Growth as a spiritual  being is expansion.  It is increased clarity of spirit, getting rid of all the clouds in your Ku, your being in space.

Every time I say I am this or that, I simultaneously say I am not that or this.  I bring a wall into the universe as I see it.  Oh, I go up to there, but then I stop.  It’s likely fucking dragons on the other side.

So I made the only logical conclusions I could, which were to buy a six pack of Mickey’s Big Mouth, which I got carded for, and then went and had a bean burrito, and some meaty something at Taco Bell.

And I’m in Taco Bell, thinking oh I am so superior to these people, but I really do like some of those hot sauce packs, and then: goddamn it, if I am here, and they are there, I have deluded myself again.  I fucking fell off the path of non-duality.

Spirituality is quiet, I think.  It is not having thoughts pushing in on you saying accept this and reject that.  You maybe feel reactions, but the world is not forcing itself on you, forcing you to swing one way then the other, forcing you to choose one way of being or the other, relative to freedom, which is the only honest, only good way to be.

And I think: how can there be words to express non-duality?  There can’t, of course.  Then I think: why is there so fucking much Buddhist “theology”/philosophy/words spilled on Dharma and related concepts?

And it seems to me that non-duality is a state you phase in to, and phase out of.  You can go there, but not live there, not stay there.  You visit, and it is a vacation from the troubles of life.  Enough is as good as a feast.

What the Dharma does, ideally, and I am not blind to the fact that much of Buddhism is corrupted by tradition and habit, is create a space in which what is valuable, is in fact valued, is in fact sought, is in fact made an ideal, and that ideal placed within a space where every intellect can find itself amused and occupied.
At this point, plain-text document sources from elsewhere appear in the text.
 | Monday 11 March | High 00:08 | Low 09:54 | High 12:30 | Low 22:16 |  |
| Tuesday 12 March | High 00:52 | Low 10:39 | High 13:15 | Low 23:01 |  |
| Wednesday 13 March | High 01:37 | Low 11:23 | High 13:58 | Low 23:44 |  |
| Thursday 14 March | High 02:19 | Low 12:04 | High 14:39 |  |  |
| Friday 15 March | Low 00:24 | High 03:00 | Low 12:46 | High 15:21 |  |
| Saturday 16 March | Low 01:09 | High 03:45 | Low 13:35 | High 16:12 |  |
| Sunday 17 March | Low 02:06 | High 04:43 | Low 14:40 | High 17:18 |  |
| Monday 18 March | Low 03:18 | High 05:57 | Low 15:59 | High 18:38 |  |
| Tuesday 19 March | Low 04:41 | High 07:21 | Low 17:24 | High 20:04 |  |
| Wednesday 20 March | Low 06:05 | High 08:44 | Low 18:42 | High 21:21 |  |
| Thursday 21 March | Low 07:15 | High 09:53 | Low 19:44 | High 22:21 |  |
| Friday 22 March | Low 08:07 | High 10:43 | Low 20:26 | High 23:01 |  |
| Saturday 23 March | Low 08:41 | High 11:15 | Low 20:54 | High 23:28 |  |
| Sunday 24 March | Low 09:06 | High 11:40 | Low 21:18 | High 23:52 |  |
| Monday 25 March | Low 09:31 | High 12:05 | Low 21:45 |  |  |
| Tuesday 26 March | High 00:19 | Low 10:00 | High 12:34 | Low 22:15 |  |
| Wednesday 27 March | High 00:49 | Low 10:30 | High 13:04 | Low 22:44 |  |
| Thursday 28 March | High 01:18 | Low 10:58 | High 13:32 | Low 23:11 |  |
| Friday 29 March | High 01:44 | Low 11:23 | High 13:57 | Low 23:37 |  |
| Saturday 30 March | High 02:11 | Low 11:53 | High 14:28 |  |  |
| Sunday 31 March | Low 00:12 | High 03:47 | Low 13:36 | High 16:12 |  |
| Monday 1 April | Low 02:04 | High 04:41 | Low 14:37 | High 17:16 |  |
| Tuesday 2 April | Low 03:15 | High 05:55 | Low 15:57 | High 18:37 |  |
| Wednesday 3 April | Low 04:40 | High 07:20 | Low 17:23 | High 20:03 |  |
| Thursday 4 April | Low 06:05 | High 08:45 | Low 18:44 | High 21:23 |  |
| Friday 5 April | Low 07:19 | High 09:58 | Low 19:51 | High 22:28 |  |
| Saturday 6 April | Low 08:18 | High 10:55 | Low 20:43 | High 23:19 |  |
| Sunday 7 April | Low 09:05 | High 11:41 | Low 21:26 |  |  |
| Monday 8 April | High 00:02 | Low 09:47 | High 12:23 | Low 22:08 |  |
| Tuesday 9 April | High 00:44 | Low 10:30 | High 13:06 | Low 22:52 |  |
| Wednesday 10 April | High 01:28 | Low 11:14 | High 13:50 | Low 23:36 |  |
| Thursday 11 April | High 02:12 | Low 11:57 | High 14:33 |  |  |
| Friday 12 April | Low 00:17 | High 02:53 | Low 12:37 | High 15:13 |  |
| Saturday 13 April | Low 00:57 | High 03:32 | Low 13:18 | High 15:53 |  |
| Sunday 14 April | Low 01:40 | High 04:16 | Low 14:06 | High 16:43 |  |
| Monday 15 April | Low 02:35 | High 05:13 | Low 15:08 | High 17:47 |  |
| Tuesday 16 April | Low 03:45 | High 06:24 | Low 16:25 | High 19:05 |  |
Perhaps self evidently, I drank all six Mickey’s, while watching 2 Person of Interest episodes.  I kind of like that show.

I will add, though, that this sort of drinking is foreign to me.  A six pack of beer is not even remotelyi close enough to get me drunk. By and large, I can’t get drunk on beer period.  It doesn’t take affect fast enough.

So this is a new phase.  A little something is enough.  I don’t have to kill my pain with alcohol.  I am increasingly able to access, and watch blow out in billows of smoke the rage within me while I do my Kum Nye.  This energy is so thick it is almost tangible.  I can almost see it.  I can certainly feel it strongly.  I feel my so-called Third Eye when it activates. I feel energy fields flowing out of my body.  I feel this Nye, as they call it, activate, and start to move energy within me.

Good things are happening.  I am getting more and more moments of absolute pleasure in existence.  This has long been the goal.  When I can conjure them often and sustain them, then I will be useful.